– У меня уже слюнки текут, мадам.
– Полагаю, что завтра к вечеру все мы будем страдать от несварения желудка, – заметила миссис Лэйси. – В наши дни люди не привыкли столь много есть, не так ли?
Ее прервали громкие крики и взрывы хохота за окном. Она выглянула на улицу.
– Не представляю, чем они там занимаются. Наверное, играют в одну из своих игр. Знаете, я всегда боялась, что Рождество здесь может показаться молодым людям скучным. Но нет, всё как раз наоборот… Понимаете, мои собственные сын и дочь, так же как и их друзья, имели какие-то свои, довольно рафинированные представления о Рождестве. Говорили, что все это ерунда и никому не нужная суматоха, тогда как гораздо лучше отправиться в какой-нибудь отель и там потанцевать. Но самое молодое поколение решило, что такое празднование очень привлекательно. А кроме того, – здесь в миссис Лэйси заговорила бабушка, – школьники и школьницы всегда голодны, не так ли? Мне кажется, что в школах их нарочно морят голодом. В конце концов, всем известно, что дети в их возрасте могут съесть почти столько же, сколько трое взрослых мужчин.

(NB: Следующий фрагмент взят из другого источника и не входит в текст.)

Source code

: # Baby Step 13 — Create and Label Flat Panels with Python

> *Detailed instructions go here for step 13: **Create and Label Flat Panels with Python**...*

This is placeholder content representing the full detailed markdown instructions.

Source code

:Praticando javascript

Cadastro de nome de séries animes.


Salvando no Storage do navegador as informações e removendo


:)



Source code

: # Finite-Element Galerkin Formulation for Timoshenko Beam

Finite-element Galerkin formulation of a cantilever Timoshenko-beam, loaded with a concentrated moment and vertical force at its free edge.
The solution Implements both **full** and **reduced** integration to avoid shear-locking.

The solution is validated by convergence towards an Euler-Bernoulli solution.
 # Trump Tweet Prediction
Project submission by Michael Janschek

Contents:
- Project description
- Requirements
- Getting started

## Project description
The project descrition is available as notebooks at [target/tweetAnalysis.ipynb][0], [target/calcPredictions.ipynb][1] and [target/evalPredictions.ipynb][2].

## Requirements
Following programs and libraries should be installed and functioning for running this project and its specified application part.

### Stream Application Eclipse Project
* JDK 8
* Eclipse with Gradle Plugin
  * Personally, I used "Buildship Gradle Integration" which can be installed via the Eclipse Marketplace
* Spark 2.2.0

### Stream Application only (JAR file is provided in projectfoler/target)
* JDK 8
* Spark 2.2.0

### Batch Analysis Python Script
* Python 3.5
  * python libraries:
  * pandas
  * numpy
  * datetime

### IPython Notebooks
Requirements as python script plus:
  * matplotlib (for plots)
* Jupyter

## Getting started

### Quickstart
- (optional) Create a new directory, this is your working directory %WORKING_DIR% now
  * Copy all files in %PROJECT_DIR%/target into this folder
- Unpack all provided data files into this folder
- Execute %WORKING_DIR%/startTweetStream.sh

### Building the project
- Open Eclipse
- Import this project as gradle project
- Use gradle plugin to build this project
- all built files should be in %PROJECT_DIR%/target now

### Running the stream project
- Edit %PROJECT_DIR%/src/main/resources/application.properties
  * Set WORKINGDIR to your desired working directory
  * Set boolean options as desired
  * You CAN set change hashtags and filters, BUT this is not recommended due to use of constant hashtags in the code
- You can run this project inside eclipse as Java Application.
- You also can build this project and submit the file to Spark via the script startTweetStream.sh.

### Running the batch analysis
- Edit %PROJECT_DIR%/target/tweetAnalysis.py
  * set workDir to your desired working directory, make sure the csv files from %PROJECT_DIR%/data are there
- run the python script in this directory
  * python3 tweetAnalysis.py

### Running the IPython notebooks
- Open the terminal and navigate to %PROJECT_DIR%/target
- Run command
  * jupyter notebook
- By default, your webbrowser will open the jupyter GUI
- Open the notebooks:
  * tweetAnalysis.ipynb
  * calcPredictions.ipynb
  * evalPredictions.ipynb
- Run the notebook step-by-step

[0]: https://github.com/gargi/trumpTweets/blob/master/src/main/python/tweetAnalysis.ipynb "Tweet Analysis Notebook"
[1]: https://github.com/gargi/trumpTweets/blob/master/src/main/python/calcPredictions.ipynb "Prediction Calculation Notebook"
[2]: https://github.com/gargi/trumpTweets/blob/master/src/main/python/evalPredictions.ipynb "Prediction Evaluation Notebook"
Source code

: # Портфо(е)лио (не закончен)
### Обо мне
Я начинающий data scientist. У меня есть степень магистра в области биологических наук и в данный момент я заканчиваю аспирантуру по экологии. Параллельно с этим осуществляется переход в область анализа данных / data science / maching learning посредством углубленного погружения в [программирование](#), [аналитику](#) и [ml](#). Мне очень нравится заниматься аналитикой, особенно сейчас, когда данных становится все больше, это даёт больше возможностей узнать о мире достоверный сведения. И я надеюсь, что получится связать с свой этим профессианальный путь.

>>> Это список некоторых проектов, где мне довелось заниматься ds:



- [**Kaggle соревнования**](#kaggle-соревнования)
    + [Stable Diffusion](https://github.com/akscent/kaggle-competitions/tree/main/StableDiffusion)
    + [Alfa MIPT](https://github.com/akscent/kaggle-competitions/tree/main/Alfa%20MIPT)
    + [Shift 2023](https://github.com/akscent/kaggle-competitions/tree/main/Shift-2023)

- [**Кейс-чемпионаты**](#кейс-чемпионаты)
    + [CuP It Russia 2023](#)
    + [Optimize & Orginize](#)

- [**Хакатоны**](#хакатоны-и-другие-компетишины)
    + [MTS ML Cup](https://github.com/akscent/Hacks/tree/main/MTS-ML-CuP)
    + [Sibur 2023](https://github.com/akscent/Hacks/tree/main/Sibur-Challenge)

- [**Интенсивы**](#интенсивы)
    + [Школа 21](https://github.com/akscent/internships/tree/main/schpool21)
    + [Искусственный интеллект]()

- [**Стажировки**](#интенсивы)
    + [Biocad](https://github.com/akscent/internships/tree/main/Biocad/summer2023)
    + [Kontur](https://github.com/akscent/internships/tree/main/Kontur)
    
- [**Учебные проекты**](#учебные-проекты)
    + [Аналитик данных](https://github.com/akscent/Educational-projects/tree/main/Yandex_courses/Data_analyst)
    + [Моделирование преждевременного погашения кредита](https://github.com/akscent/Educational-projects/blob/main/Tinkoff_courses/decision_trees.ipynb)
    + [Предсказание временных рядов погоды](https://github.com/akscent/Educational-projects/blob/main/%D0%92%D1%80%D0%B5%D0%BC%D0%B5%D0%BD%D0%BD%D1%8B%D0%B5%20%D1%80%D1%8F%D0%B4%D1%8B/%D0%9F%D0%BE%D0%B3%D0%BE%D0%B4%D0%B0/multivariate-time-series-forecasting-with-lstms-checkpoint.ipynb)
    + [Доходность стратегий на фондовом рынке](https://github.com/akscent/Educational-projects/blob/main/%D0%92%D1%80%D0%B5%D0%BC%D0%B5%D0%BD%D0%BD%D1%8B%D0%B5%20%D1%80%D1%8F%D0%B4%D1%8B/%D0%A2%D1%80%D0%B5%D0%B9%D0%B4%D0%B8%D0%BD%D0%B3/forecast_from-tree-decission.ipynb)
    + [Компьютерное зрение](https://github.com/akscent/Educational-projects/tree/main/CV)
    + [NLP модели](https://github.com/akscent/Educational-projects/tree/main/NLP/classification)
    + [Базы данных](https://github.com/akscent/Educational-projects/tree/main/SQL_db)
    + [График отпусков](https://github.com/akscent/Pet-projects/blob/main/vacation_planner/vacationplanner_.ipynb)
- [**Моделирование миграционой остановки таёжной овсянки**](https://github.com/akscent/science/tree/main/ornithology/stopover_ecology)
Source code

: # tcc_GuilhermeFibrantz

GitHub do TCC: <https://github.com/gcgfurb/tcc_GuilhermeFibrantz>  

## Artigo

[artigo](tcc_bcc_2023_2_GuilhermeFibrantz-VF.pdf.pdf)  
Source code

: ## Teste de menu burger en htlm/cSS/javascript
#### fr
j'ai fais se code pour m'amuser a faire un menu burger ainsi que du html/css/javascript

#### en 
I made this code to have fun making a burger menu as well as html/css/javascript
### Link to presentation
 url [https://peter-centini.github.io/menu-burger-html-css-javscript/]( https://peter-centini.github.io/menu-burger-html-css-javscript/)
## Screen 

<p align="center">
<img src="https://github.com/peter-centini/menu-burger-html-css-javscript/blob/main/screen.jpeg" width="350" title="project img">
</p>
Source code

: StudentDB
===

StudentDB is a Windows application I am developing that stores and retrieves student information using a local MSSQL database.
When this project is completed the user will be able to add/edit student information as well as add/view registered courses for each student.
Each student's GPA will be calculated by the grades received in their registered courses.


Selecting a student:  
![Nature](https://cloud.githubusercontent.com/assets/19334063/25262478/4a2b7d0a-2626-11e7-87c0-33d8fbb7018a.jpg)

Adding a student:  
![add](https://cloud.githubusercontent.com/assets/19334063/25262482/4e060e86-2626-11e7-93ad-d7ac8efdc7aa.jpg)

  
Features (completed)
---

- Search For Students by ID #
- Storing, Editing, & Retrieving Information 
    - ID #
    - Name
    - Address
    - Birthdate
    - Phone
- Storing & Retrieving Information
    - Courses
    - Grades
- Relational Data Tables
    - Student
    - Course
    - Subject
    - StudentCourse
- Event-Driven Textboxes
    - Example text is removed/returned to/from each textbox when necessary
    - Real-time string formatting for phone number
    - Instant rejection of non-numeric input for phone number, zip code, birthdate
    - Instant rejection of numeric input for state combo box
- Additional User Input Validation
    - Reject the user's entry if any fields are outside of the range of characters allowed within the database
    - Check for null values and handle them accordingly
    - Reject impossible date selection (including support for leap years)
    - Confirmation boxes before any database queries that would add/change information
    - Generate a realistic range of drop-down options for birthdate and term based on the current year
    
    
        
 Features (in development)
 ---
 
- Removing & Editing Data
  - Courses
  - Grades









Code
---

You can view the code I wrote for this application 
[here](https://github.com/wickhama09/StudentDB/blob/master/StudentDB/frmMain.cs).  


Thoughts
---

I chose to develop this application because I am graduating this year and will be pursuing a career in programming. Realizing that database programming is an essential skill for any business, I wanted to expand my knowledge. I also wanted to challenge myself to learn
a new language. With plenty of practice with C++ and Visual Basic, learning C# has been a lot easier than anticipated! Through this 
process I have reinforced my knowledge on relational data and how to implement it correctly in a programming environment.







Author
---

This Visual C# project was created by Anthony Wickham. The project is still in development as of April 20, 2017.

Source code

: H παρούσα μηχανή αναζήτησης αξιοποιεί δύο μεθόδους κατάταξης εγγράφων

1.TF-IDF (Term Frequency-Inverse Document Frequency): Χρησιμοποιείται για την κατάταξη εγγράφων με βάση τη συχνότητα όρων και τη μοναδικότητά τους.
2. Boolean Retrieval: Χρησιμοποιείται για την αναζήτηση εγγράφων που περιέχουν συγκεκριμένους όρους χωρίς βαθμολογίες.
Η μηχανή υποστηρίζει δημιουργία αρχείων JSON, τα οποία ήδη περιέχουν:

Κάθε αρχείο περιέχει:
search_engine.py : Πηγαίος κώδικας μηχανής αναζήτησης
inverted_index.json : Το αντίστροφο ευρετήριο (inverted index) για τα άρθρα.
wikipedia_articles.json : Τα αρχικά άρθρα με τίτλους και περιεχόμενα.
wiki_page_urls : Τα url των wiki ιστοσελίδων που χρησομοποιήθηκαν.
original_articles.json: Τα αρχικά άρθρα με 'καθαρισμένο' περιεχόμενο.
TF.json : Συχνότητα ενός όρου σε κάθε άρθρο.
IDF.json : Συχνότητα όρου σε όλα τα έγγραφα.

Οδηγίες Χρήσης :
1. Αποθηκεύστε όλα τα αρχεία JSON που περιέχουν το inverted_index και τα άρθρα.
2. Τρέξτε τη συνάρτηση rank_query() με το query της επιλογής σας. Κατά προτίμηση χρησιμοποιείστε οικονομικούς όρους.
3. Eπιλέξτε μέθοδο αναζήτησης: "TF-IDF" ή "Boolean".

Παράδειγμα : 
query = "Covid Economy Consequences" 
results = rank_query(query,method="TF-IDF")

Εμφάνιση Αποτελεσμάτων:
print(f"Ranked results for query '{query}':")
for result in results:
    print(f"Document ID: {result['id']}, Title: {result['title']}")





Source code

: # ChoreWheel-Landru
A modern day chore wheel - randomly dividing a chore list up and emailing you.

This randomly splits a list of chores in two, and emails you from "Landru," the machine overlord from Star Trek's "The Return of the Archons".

Посмеявшись, Пуаро сказал:
– Очень мило со стороны вашего мужа, мадам, что он согласился сделать меня участником вашего семейного празднества.
– Поверьте, мы оба в восторге, – ответила миссис Лэйси. – А если Гораций покажется вам немного неприветливым, – продолжила она, – то не обращайте внимания. Он, знаете ли, всегда такой.
В действительности же ее муж, полковник Лэйси, сказал буквально следующее:
«Не понимаю, зачем ты хочешь, чтобы один из этих чертовых иностранцев болтался у нас здесь под ногами в Рождество. Почему он не может приехать в другое время? Не терплю иностранцев!.. Ладно, ладно, значит, его сосватала нам Эдвина Моркомб? Хотелось бы знать, какое он к ней имеет отношение… И почему она не пригласит его к себе?»
«Потому что, как тебе отлично известно, – ответила миссис Лэйси, – Рождество Эдвина всегда встречает в „Кларидже“»[10].
«А ты ничего не замышляешь, Эм?» – уточнил муж, пронзив ее взглядом.
«Замышляю? – Она широко распахнула ярко-голубые глаза. – Конечно нет. С какой стати?»
Старый полковник Лэйси рассмеялся глубоким, раскатистым смехом.
«От тебя всего можно ожидать, Эм, – сказал он. – Когда ты напускаешь на себя этот невинный вид, то явно что-то замышляешь».
Вспомнив все это, миссис Лэйси продолжила:
– Эдвина говорила, что, возможно, вы сможете нам помочь… Я не знаю, как это можно сделать, но она рассказывала, что однажды вы здорово помогли ее друзьям, и как раз в ситуации, похожей на нашу. И я… но, может быть, вы не знаете, о чем идет речь?
Пуаро подбадривающе посмотрел на миссис Лэйси. Ей было почти семьдесят, держалась она так прямо, будто проглотила шомпол, и у нее были белоснежные волосы, розовые щечки, голубые глаза, нелепый нос и волевой подбородок.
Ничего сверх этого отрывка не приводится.